In May 1888, Panganiban sailed for Spain and continued his medical studies at the
University of Barcelona, where he met other Filipino students. Drawn to the propaganda
movement, Panganiban quit his dream of becoming a doctor. He joined liberal organizations like
the Asociacion Hispano-Filipino and the La Solidaridad that both of which aimed for reforms in
the Philippines. On April 25, 1889, Panganiban was one of the signers of the petition to the Spanish
Minister of Colonies, requesting for Filipino representation in the Spanish Cortes. While in Spain,
he learned other languages like German, Italian, and French, adding to the Spanish and Latin he
learned during his student days in the seminary of Nueva Caceres.

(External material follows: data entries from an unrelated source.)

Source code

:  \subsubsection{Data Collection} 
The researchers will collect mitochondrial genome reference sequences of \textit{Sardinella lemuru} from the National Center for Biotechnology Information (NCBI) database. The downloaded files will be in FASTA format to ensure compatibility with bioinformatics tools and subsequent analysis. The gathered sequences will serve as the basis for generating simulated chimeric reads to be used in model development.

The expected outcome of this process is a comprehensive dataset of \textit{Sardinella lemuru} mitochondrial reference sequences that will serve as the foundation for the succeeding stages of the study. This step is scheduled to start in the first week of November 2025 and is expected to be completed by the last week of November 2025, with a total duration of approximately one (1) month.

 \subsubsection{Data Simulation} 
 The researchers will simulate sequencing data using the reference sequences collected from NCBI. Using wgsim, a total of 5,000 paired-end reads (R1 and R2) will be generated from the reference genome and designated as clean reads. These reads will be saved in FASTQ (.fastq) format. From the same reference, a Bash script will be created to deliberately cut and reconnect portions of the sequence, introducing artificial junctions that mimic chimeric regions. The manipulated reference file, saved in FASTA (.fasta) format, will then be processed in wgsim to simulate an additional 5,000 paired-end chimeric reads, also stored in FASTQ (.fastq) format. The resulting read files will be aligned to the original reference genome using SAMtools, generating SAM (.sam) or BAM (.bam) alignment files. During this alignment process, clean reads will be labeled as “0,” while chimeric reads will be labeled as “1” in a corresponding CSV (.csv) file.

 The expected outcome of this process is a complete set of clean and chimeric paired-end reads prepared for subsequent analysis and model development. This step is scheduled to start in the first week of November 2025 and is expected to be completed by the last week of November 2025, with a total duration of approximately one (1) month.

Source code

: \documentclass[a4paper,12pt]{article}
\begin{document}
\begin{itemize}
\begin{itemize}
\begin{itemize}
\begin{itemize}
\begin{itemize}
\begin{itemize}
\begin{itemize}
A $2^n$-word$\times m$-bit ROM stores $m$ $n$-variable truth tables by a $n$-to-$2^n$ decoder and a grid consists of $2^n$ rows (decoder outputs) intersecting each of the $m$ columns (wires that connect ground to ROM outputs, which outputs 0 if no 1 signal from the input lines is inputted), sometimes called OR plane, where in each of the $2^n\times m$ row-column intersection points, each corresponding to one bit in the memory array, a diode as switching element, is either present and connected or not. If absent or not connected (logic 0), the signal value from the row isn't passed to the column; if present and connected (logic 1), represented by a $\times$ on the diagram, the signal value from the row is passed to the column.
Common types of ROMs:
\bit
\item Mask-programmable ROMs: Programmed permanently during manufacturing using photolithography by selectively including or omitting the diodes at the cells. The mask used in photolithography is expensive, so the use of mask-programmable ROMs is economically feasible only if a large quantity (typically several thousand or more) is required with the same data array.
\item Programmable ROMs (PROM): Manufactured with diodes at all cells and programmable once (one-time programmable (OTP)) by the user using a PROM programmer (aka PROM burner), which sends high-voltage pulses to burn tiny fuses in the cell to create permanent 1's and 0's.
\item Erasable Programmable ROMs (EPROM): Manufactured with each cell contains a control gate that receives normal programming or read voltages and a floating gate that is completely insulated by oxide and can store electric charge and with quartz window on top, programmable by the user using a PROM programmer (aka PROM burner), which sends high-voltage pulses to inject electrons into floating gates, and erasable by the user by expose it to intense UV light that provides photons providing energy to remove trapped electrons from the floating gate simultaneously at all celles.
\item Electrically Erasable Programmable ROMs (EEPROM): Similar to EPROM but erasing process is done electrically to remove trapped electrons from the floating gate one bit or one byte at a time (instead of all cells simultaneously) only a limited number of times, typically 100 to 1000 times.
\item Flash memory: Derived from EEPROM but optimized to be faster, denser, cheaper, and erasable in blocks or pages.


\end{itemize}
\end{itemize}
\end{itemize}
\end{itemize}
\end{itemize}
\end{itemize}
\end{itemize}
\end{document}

He was able to translate into
Spanish the book of German author Carl Julius Weber entitled: Die Religio und Die Religionen
(Religion and Other Religions).
Using pseudo names like JMP or Jomapa, he wrote the following articles El Pensamiento,
La Universidad de Manila: Su Plan de Estudio, and Los Nuevos Ayuntamientos de Filipinas came
out in different editions of the propaganda newspaper La Solidaridad. In El Pensamiento, he
advocated freedom of the press while in La Universidad, he criticized the educational system
exercised by the Spanish authorities in the Philippines. A versatile writer, he composed poems and
wrote short stories. Among his poems were: Ang Lupang Tinubuan, Noches en Mambulao, Sa
Aking buhay, Bahia de Mambulao, La Mejerde Oro, and Amor mio. His two short stories Clarita
Perez and Kandeng were published in the La Solidaridad after his death.
Panganiban worked hard in the Propaganda Movement even after contracting
tuberculosis. With his meager allowance, he worked in the midst of hunger and sickness. On July
5, 1899, he wrote to Jose Rizal urging the latter to carry on the work they started saying: “Whatever
we have already started should be pushed through even at the sacrifice of our lives, our honor, and
fortunes.” He wished that he had the same strength as before so that he could work with his
compatriots to the end.
On August 19, 1890, death came to him in his boarding house at No. 2 Rambla de
Canaletas, Barcelona. He was buried in grave No. 2043 of the Southwest Cemetery of Barcelona.
Dr. Domingo Abella, a historian, did a great service to this nation by locating the remains of his
province mate in Spain and in bringing them back to the Philippines.
The Filipino propagandists in Europe mourned Panganiban’s death. Rizal saluted him as
an “excellent companion of labor and difficulty…endowed with uncommon talent, with privileged
intelligence, and with indefatigable industry, was one of the sacred, legitimate hopes of his
unfortunate country.”

Manuel, E. Arsenio. Dictionary of Philippine Biography Volume 1. QC. Filipinos, 1955.
Quirino, Carlos. Who’s who in Philippine History. Manila: Tahanan Books, 1995.
Zaide, Gregorio F. Great Filipinos in History. Manila: Verde Bookstore, 1970.